The Ninth Circuit in Clemens simply identifies exceptions to the privity rule without holding that the advertising exception applied to a breach of implied warranty claim. Clemens , 534 F.3d at 1023–24. In fact, Clemens never applied the advertising exception. Id. at 1023–24 (declining to apply any exceptions and dismissing breach of implied warranty claim for lack of vertical privity). The Ninth Circuit’s identification of the exception relies on Burr which *11 unequivocally makes clear that the advertising exception is “applicable only to express warranties.” Burr , 42 Cal.2d at 696. Thus, Plaintiff’s assertions that this Court must follow the binding precedent in Clemens and apply the advertising exception to the breach of implied warranty claim here is based on a misreading of Clemens . See also In re Natera Prenatal Testing Litig. , 664 F. Supp. 3d 995, 1010–11 (N.D. Cal. 2023) (finding advertising exception unavailable for implied warranty claims); Zeiger v. WellPet LLC , 304 F. Supp. 3d 837, 853–54 (N.D. Cal. 2018) (same).

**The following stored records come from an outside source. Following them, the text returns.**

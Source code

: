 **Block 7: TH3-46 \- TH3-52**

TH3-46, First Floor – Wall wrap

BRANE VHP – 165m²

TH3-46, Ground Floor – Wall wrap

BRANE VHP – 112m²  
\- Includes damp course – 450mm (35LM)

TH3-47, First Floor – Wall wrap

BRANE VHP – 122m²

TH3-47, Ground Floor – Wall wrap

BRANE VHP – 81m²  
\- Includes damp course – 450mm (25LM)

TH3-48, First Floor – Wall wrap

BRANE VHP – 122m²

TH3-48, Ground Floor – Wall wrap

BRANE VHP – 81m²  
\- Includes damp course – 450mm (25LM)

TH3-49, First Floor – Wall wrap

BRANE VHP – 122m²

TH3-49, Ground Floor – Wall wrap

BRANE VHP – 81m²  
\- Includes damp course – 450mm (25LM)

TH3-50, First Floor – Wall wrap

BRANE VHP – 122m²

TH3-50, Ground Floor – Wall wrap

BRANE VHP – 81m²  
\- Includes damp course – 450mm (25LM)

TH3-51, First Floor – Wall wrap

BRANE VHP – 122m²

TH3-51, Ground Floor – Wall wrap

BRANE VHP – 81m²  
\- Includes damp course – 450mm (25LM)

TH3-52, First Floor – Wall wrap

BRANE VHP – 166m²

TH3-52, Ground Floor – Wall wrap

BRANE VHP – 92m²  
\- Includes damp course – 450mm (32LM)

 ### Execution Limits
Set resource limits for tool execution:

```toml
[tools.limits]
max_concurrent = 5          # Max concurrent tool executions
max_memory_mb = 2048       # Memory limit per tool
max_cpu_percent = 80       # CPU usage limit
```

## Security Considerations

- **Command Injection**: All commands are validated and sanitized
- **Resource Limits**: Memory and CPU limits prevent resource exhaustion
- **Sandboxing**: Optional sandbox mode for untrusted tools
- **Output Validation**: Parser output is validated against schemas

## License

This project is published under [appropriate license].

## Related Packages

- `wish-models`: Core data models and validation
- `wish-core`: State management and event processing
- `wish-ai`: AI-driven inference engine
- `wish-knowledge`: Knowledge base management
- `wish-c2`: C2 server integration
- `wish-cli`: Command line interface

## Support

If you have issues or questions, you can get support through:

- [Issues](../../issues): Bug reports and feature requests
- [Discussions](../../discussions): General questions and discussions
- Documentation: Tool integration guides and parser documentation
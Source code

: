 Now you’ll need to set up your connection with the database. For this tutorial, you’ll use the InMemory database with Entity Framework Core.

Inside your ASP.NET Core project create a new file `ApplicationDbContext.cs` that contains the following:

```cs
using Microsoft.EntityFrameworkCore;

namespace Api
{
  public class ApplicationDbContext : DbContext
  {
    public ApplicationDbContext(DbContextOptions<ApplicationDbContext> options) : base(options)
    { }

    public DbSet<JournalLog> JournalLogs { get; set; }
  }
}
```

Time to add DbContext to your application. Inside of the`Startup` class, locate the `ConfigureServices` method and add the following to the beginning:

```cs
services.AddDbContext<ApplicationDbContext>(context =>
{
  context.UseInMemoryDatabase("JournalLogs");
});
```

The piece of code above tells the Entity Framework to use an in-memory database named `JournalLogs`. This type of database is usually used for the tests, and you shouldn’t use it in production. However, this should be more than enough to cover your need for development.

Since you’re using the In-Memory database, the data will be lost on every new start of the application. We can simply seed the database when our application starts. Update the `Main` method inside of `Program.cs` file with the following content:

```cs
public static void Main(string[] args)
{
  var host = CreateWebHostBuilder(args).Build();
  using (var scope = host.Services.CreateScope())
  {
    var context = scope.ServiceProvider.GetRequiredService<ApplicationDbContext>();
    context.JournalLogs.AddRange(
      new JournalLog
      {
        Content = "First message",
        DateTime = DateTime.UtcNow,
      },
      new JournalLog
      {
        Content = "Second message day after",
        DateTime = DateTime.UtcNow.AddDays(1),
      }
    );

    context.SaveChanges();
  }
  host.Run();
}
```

Plaintiff also cites to In re GM LLC CP4 Fuel Pump Litig. , 393 F. Supp. 3d 871, 882 (N.D. Cal. 2019), arguing that the court applied the advertising exception to the implied warranty claim. ECF 184, at 8. However, in GM LLC , in determining whether plaintiff had alleged a breach of implied warranty claim, the court found that “the third-party beneficiary exception applies to [plaintiffs] as the intended beneficiaries of GM’s contracts with its dealers.” Id. at 882–83. Thus, the court found the third-party beneficiary exception to apply—not the advertising exception.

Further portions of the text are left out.